(Collected data)

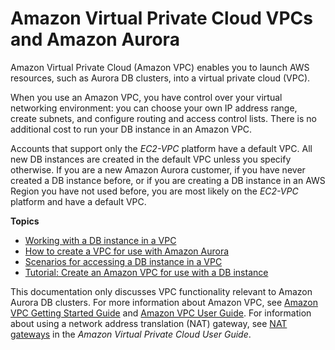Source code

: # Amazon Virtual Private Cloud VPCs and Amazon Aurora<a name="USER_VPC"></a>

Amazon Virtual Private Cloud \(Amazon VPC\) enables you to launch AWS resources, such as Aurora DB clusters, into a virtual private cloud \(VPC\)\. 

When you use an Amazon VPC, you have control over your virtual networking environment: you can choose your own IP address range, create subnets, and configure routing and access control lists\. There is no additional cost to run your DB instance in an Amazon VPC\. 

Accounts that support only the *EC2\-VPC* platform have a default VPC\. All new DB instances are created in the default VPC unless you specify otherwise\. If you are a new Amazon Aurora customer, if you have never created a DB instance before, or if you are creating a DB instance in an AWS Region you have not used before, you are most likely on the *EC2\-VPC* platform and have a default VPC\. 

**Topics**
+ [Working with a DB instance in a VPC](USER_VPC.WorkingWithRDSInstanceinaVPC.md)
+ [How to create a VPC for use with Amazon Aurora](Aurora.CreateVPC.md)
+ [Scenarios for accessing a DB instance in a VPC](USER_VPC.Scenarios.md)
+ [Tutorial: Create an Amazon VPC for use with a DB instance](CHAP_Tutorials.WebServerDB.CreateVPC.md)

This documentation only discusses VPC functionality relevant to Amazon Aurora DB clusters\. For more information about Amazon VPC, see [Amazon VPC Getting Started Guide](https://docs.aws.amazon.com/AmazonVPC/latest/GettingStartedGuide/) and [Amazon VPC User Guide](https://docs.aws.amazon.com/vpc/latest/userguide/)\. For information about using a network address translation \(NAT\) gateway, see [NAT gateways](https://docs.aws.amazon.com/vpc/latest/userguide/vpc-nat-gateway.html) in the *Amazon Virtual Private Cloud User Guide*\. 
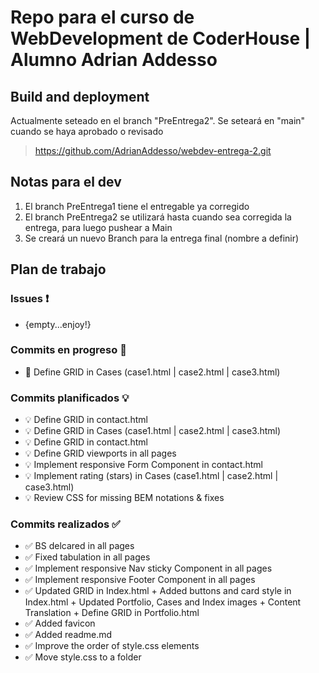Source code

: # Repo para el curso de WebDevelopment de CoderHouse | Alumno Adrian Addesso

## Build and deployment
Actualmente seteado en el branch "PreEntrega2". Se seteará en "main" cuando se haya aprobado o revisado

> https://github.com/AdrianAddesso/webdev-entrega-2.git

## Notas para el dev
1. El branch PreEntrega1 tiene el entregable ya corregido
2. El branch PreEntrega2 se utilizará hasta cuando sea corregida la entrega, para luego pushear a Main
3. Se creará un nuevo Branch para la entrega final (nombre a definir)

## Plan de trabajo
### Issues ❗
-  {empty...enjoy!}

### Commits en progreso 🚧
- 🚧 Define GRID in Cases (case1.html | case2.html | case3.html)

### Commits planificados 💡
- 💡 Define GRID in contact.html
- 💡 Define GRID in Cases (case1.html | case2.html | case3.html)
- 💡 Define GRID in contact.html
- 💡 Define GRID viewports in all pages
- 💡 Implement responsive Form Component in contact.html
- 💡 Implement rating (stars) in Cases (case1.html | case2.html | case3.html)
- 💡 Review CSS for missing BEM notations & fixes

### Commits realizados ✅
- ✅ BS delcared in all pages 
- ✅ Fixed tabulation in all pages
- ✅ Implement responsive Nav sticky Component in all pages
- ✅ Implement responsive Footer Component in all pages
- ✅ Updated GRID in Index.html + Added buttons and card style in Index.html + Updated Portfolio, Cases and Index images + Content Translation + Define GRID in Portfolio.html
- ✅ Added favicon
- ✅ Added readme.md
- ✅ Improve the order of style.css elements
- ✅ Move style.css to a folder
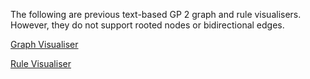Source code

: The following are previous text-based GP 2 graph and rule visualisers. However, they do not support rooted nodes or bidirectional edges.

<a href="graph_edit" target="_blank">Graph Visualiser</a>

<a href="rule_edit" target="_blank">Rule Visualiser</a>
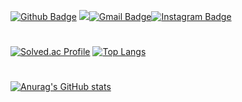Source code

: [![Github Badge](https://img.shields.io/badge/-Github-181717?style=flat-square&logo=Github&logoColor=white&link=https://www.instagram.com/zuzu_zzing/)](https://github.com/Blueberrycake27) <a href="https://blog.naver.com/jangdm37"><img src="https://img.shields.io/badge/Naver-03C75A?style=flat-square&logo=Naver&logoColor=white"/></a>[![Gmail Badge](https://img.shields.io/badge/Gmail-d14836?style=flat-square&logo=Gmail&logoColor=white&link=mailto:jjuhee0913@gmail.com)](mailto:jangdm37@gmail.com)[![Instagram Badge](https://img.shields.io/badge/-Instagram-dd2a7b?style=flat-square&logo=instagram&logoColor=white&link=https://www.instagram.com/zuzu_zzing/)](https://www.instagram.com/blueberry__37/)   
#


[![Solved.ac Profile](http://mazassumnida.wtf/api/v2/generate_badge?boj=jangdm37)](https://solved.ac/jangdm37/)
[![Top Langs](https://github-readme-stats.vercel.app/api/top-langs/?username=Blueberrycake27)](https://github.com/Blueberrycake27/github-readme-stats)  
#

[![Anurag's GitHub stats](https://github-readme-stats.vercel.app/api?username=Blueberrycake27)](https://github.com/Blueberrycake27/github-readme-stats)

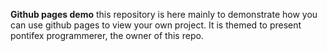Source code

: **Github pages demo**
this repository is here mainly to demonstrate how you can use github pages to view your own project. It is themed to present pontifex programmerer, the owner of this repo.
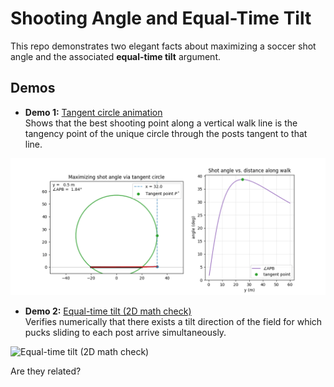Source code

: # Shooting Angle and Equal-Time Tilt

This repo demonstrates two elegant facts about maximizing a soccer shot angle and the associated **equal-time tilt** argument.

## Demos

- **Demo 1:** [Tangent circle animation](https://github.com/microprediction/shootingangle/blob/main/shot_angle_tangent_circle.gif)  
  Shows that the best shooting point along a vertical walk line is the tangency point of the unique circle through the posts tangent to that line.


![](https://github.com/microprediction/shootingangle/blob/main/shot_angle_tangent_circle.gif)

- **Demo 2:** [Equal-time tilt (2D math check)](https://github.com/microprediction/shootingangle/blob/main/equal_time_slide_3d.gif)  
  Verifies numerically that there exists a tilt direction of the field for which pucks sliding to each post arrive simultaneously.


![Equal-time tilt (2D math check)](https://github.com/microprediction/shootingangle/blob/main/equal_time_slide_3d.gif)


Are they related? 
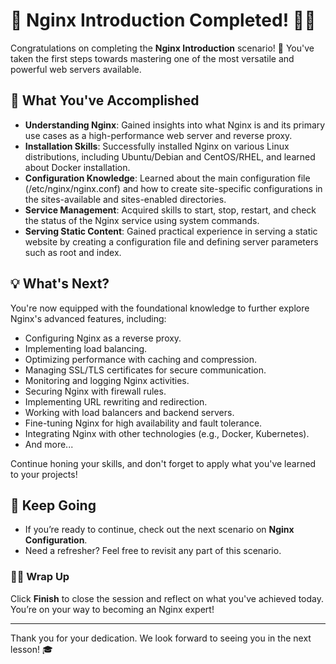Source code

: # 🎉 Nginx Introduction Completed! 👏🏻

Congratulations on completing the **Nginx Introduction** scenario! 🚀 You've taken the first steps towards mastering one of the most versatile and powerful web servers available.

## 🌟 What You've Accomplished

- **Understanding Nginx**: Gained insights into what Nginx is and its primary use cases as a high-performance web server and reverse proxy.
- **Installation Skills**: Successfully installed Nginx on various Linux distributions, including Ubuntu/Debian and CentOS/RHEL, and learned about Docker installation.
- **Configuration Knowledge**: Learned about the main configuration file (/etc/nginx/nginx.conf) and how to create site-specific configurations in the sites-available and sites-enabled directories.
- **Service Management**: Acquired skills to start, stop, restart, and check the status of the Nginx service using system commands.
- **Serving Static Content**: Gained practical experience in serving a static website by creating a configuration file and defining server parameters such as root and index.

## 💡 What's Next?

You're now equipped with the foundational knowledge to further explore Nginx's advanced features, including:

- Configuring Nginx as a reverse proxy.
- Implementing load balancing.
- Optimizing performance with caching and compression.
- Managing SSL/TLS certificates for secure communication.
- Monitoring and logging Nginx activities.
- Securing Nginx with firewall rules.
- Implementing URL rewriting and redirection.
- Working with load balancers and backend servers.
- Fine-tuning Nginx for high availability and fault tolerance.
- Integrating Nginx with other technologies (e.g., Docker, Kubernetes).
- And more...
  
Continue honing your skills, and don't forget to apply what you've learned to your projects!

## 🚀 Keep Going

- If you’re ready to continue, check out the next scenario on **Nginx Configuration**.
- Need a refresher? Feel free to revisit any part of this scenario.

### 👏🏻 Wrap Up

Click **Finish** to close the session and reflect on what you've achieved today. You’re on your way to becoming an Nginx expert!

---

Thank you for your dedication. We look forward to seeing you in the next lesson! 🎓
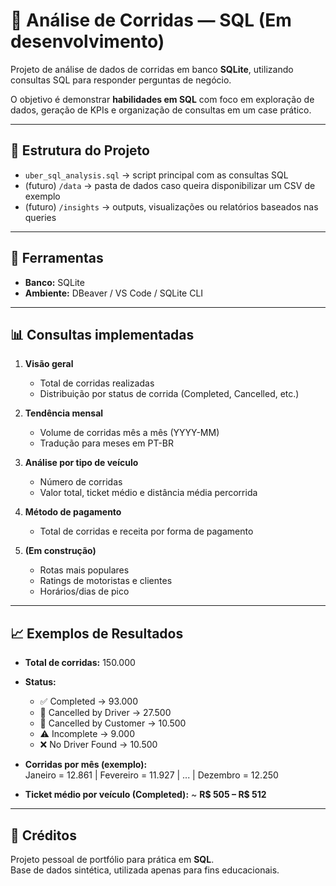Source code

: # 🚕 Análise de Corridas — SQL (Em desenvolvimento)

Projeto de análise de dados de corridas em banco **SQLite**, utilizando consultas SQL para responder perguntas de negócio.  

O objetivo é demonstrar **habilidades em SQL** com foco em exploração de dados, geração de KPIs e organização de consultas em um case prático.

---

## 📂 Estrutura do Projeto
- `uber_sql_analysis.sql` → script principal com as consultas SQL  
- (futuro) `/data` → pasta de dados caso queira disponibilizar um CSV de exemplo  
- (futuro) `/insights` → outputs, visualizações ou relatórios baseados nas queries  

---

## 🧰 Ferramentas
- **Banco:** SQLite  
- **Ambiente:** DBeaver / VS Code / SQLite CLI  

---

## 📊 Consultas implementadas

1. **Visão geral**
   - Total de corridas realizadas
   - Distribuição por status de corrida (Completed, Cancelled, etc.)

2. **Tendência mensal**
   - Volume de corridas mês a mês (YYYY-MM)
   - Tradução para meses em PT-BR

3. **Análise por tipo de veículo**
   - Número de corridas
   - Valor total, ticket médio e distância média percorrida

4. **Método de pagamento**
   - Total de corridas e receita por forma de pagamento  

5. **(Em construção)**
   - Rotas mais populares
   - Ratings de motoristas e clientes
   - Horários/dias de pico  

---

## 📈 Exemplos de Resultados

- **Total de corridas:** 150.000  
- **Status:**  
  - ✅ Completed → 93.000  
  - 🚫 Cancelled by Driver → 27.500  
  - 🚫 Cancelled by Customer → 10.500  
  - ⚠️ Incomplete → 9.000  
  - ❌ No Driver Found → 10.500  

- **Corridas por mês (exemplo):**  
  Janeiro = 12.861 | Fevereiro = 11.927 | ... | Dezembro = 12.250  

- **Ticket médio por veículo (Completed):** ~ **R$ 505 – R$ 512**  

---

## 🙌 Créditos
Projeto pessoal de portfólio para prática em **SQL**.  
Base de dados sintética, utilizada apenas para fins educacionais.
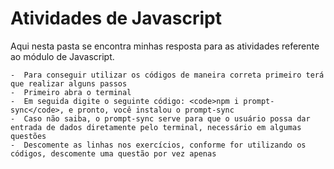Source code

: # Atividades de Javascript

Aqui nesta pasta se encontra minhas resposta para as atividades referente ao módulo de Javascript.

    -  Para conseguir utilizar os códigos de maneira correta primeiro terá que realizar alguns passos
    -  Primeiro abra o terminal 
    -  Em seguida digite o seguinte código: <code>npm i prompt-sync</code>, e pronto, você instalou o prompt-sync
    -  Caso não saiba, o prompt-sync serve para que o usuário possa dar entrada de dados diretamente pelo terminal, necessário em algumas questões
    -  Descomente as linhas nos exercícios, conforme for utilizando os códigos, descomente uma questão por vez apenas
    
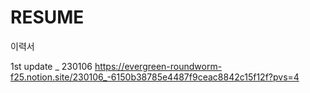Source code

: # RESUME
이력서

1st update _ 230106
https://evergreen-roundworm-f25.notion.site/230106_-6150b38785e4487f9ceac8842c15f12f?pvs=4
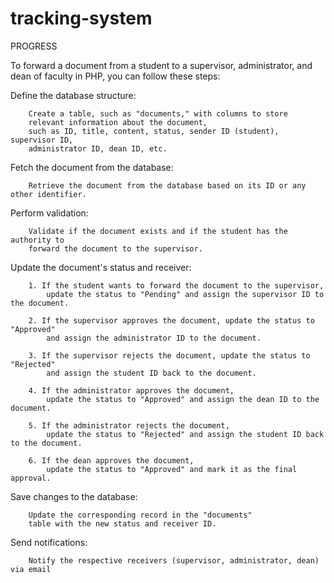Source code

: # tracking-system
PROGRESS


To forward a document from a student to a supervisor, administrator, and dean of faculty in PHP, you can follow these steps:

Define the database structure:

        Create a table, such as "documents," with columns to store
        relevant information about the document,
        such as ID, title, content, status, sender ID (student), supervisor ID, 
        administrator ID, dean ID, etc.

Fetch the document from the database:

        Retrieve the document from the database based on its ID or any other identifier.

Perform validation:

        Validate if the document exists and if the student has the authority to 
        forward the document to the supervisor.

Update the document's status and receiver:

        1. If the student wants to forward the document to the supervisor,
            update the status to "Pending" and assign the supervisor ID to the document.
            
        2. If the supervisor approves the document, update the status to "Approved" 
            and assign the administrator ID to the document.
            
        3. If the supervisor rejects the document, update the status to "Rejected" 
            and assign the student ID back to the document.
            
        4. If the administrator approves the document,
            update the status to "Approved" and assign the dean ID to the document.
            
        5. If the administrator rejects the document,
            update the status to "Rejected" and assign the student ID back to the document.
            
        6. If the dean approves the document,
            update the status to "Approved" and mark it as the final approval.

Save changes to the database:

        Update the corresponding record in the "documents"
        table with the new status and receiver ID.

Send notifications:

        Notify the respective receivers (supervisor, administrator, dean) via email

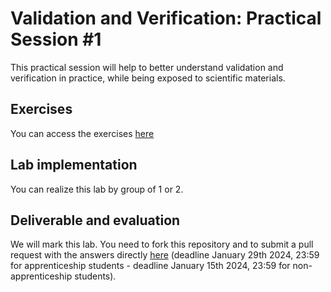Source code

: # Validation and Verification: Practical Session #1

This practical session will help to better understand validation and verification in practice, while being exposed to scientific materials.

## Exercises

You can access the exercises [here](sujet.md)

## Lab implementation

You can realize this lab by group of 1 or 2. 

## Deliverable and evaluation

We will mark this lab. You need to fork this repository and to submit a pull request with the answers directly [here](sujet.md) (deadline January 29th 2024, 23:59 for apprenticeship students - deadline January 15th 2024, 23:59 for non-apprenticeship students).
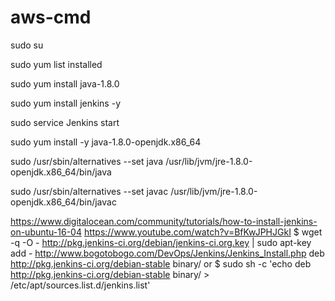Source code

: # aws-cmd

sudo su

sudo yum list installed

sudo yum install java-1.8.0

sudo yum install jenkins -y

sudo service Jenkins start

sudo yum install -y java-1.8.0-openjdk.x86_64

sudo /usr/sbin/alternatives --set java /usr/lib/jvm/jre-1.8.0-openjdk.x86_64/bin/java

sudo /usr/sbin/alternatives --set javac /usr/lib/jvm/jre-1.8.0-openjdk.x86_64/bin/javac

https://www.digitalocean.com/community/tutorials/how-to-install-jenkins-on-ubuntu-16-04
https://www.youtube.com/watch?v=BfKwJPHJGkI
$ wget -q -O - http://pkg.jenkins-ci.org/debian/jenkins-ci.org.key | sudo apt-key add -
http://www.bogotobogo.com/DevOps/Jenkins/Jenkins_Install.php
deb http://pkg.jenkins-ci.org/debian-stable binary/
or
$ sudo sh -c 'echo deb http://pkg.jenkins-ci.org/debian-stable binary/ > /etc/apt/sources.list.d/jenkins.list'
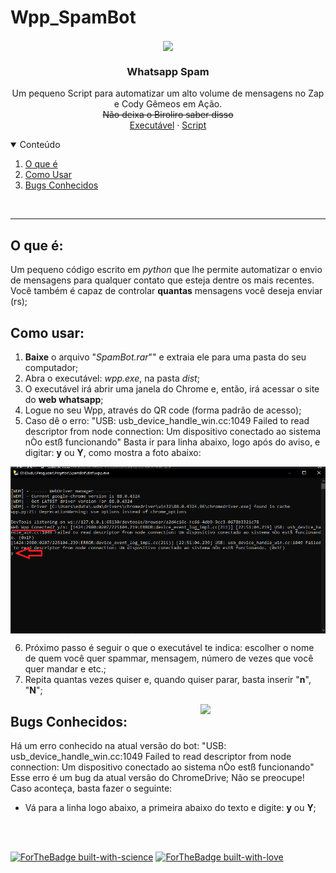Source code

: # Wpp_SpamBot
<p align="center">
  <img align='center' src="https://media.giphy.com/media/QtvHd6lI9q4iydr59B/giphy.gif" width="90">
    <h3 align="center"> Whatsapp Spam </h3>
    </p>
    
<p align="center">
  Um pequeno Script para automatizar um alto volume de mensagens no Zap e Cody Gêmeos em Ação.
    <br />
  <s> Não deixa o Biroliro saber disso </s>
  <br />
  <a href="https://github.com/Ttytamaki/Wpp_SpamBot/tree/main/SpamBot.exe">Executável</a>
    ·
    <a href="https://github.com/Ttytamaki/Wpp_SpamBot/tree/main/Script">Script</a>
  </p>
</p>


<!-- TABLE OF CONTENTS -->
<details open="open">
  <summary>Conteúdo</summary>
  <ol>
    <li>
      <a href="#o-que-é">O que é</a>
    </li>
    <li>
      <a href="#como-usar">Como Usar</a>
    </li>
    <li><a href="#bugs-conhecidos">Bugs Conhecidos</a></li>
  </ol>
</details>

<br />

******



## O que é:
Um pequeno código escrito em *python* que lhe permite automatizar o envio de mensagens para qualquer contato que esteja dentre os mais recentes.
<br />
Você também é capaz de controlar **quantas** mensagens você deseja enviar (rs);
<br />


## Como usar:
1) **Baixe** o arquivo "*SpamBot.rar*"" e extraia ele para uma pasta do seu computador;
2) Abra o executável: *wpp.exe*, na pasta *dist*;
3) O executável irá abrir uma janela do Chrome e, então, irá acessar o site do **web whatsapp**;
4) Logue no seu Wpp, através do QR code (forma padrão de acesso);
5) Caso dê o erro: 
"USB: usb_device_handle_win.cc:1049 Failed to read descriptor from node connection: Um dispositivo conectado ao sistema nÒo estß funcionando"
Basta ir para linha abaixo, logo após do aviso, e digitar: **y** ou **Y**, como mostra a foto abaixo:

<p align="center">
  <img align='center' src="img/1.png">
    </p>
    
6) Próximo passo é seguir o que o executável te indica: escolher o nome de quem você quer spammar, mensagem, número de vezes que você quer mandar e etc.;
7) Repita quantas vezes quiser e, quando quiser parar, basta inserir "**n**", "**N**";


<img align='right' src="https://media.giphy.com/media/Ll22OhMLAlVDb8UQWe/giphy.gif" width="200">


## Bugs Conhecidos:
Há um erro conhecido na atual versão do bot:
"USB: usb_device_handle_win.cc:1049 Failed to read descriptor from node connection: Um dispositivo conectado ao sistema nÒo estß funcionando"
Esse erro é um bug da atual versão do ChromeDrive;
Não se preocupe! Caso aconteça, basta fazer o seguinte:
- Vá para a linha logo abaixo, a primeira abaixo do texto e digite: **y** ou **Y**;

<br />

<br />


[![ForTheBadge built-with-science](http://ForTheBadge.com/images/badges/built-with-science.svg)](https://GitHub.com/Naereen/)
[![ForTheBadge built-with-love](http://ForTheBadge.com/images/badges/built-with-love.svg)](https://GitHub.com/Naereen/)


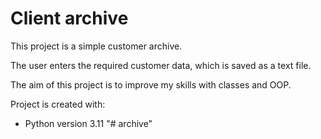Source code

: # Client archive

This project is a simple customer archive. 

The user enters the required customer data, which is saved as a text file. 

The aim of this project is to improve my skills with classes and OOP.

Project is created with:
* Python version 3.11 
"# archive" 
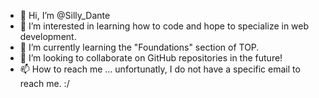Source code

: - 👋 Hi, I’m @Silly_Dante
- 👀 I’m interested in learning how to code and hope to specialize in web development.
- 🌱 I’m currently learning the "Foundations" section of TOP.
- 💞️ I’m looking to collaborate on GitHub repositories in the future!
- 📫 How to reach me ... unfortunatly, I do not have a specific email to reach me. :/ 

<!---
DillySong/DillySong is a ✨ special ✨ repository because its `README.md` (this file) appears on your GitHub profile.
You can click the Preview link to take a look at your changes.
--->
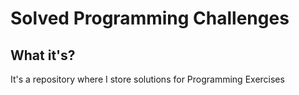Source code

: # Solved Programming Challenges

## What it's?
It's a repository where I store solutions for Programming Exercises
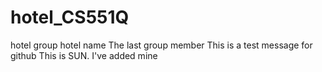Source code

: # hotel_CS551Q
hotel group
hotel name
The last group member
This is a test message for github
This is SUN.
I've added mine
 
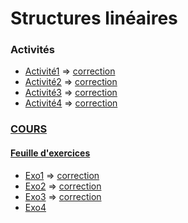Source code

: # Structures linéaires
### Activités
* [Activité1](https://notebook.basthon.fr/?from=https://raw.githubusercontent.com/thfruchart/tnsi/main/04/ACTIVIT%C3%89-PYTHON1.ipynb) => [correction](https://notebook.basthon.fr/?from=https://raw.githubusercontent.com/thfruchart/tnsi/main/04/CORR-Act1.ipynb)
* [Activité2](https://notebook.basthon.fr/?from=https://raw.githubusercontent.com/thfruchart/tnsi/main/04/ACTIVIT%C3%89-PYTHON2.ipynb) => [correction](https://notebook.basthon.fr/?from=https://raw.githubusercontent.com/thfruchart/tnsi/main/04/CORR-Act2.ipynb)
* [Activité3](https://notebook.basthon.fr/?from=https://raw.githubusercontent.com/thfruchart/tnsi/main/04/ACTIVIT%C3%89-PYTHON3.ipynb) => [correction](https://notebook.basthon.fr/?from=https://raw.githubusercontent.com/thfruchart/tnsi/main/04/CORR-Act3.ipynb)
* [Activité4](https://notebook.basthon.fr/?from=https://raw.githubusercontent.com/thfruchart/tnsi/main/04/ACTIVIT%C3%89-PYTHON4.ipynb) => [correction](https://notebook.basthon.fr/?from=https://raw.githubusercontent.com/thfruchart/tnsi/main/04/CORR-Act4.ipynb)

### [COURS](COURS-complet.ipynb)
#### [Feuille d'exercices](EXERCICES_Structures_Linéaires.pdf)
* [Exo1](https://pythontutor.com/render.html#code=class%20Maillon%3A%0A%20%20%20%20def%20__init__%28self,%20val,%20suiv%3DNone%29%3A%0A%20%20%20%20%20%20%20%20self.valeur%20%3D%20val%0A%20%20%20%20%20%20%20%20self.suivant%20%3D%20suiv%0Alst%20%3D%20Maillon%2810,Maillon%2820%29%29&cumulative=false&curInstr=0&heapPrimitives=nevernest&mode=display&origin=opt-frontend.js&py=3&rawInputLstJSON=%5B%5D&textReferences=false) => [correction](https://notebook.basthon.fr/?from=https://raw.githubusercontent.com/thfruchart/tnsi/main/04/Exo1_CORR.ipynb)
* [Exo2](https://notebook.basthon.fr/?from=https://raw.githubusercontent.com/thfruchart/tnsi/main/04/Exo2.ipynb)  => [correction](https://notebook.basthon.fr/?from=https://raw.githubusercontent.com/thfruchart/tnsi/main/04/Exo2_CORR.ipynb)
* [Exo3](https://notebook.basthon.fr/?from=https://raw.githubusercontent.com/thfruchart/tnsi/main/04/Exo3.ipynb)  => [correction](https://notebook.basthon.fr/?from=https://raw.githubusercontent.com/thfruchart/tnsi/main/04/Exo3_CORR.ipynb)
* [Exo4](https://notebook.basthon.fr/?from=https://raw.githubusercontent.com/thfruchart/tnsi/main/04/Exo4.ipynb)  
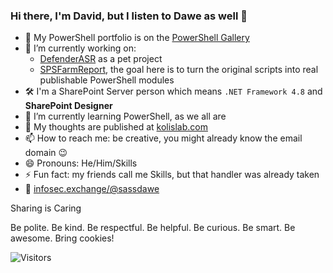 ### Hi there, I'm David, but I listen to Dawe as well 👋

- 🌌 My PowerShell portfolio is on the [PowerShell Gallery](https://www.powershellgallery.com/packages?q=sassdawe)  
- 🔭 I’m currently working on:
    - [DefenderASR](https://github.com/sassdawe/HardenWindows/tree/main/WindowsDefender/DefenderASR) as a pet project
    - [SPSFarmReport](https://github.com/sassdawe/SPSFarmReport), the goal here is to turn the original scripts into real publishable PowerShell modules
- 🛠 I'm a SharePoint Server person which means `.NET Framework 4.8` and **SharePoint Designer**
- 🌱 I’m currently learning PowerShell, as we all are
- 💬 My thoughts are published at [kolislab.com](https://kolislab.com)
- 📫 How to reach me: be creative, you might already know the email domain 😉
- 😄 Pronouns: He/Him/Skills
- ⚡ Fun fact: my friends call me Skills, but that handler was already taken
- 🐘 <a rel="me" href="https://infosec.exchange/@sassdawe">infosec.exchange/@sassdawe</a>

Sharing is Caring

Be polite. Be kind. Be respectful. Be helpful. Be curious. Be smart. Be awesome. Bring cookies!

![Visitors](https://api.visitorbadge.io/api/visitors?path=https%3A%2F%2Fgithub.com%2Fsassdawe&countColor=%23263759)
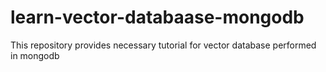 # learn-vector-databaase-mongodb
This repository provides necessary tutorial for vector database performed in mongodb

* Problem details *
List all lines above in which the string "tree" appears.

* Task output *
  <a href="https://github.com/Ttytamaki/Wpp_SpamBot/tree/main/SpamBot.exe">Executável</a>
    <a href="https://github.com/Ttytamaki/Wpp_SpamBot/tree/main/Script">Script</a>
    - [DefenderASR](https://github.com/sassdawe/HardenWindows/tree/main/WindowsDefender/DefenderASR) as a pet project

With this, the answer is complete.